Same data ,different composition/template but the bulk ‘personal’ data is generally not going to be queried along with the 'professional 'data.

My suggestion was to create 2 top-level folders, pne for ‘personal’ compositions, one for ‘professional’ compositions ,and to use something like

SELECT … as step_count FROM EHR e[…] CONTAINS FOLDER f [‘professional’] CONTAINS composition c contains OBSERVATION o[openEHR-EHR-OBSERVATION.step_count.v1]routinely for professional clinical activity.

Does that help?

Seref · 22 November 2019 12:17

Thanks, I think I got it now.

bna · 25 November 2019 08:31

Coming late to this topic is hard. So many discussions going back and forth…

I want to bring another, possible, solutions to the table:

Solution 1: Folder which link in data from donor
AFAIK the problem here is to collect and store data belonging to both the donor and the recipient. They are different persons. In normal circumstances the data would belong to different EHR’s.

For such use-case I am thinking about storing data into the EHR which is belongs, and then use FOLDER to collect data from the related EHR’s. The solution is to create a FOLDER in the recipient EHR which links in data from the donor.

Solution 2: Change the defaults of AQL
Since all ENTRY instances have a subject and we normally expect PARTY_SELF (the EHR) to be the subject - lets make the default of AQL be to return only PARTY_SELF. Applications who need all kind of subject might query for specific or all subjects.

This solution is equal to the way we handle REPORT compositions in DIPS EHR Store. Compositions with the report category is not returned by default. You have to query for them.

I have not been able to read through all the comments in the thread, so forgive me if someone has suggested the same solutions before.

thomas.beale · 25 November 2019 11:27

I’ll just point out that there is a reason we have ENTRY.subject as an attribute in the model - it’s precisely to handle the case when the subject of the data in the Entry isn’t the same as the subject of the record, even though the Entry is relevant to the subject of the record.

This was in openEHR from the earliest days - based on wide clinical consultation - to support representation of:

foetal heart rate measurements (in the mother’s record)
donor organ data (in the recipient’s record)
disease information of an infectious carrier (in the record of a newly infected patient)
family history information

Although in many systems, PARTY_SELF is likely to be the subject, in many systems - those specialising in any of the above kinds of data - it is just as likely that subject = foetus, donor or some other person.

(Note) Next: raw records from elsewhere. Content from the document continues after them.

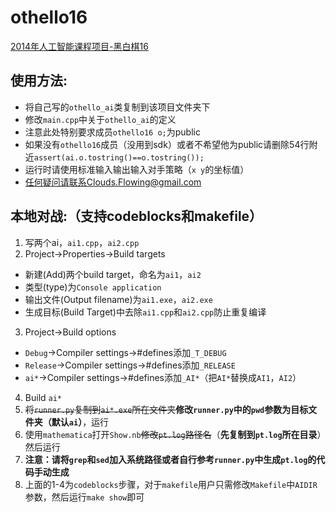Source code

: othello16
=========
[2014年人工智能课程项目-黑白棋16](http://cslab.nju.edu.cn/metis/AI2014.php)

使用方法:
---------
* 将自己写的`othello_ai`类复制到该项目文件夹下
* 修改`main.cpp`中关于`othello_ai`的定义
* 注意此处特别要求成员`othello16 o;`为public
* 如果没有`othello16`成员（没用到sdk）或者不希望他为public请删除54行附近`assert(ai.o.tostring()==o.tostring());`
* 运行时请使用标准输入输出输入对手策略（`x y`的坐标值）
* 任何疑问请联系Clouds.Flowing@gmail.com

本地对战:（支持codeblocks和makefile）
------------------------------------
1. 写两个ai，`ai1.cpp`，`ai2.cpp`
2. Project->Properties->Build targets
  * 新建(Add)两个build target，命名为`ai1`，`ai2`
  * 类型(type)为`Console application`
  * 输出文件(Output filename)为`ai1.exe`，`ai2.exe`
  * 生成目标(Build Target)中去除`ai1.cpp`和`ai2.cpp`防止重复编译
3. Project->Build options
  * `Debug`->Compiler settings->#defines添加`_T_DEBUG`
  * `Release`->Compiler settings->#defines添加`_RELEASE`
  * `ai*`->Compiler settings->#defines添加`_AI*`（把`AI*`替换成`AI1`，`AI2`）
4. Build `ai*`
5. ~~将`runner.py`复制到`ai*.exe`所在文件夹~~**修改`runner.py`中的`pwd`参数为目标文件夹（默认`ai`）**，运行
6. 使用`mathematica`打开`Show.nb`~~修改`pt.log`路径名~~（**先复制到`pt.log`所在目录**）然后运行
7. **注意：请将`grep`和`sed`加入系统路径或者自行参考`runner.py`中生成`pt.log`的代码手动生成**
8. 上面的1-4为`codeblocks`步骤，对于`makefile`用户只需修改`Makefile`中`AIDIR`参数，然后运行`make show`即可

I think taking such information out of the patient’s EHR would clearly compromise care, or just render it impossible.

Personally, I think we can solve the challenge of making querying work as intuitively expected but also be ‘easy’ - with some generic additions in query tooling.

It is not impossible to imagine also / alternatively maintaining some index object in the EHR that contains pointers to ENTRYs for which subject /= self, and using that to make it easy for queries to distinguish. I think such methods are likely to be fragile however.

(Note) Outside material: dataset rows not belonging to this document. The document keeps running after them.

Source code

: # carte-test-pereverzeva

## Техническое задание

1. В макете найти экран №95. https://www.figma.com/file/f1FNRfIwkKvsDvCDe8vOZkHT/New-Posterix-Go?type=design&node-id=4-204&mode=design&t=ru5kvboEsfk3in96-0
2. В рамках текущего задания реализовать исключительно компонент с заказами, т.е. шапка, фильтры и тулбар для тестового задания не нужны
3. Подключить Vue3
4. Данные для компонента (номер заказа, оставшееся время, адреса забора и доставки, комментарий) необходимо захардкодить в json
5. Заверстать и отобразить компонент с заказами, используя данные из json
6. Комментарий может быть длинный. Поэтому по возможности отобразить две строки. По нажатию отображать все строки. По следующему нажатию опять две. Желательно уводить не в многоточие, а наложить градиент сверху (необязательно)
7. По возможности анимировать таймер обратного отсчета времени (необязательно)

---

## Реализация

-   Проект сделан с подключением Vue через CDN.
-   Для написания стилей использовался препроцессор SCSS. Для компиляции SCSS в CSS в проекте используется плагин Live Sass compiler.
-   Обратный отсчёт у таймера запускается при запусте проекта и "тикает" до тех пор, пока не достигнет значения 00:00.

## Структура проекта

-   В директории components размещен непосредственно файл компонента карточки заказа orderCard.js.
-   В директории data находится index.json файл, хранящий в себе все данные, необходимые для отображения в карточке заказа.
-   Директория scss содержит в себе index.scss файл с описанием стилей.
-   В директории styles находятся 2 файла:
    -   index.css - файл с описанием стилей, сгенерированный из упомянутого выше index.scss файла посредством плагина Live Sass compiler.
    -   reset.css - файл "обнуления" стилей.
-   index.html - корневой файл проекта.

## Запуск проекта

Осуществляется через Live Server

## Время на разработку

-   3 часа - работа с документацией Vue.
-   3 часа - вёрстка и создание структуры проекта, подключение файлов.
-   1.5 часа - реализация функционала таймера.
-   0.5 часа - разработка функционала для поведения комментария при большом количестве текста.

I don’t think FOLDERs will be useful here, due to the basic fact that an original COMPOSITION could very easily contain two Entries having different subjects, e.g. maternal (subject=self) BP, heart rate, and foetal heart rate (subject=foetus #N).

I still think that the main ‘problem’ here is data user expectation v real data not being aligned. It is a matter of education within our community on how to do querying properly and safely. If we want to avoid doing some kind of type check on ENTRY.subject, then it’s a matter of modal querying and/or query pipelining, something which we don’t have at all in openEHR right now, but which is basic in the research / analytics domain.

bna · 25 November 2019 14:52

@thomas.beale - I think we both agree then. And as a follow up we, as a community, have to work out some patterns on how to manage such data use-cases.

IMHO it will be reasonable to say that the default behaviour of an AQL query engine is to response with only ENTRY belonging to PARTY_SELF. If the client needs more we have to implement some flag or query patterns.

I don’t think the answer is yes/no on this postulate and look forward to feedbacks.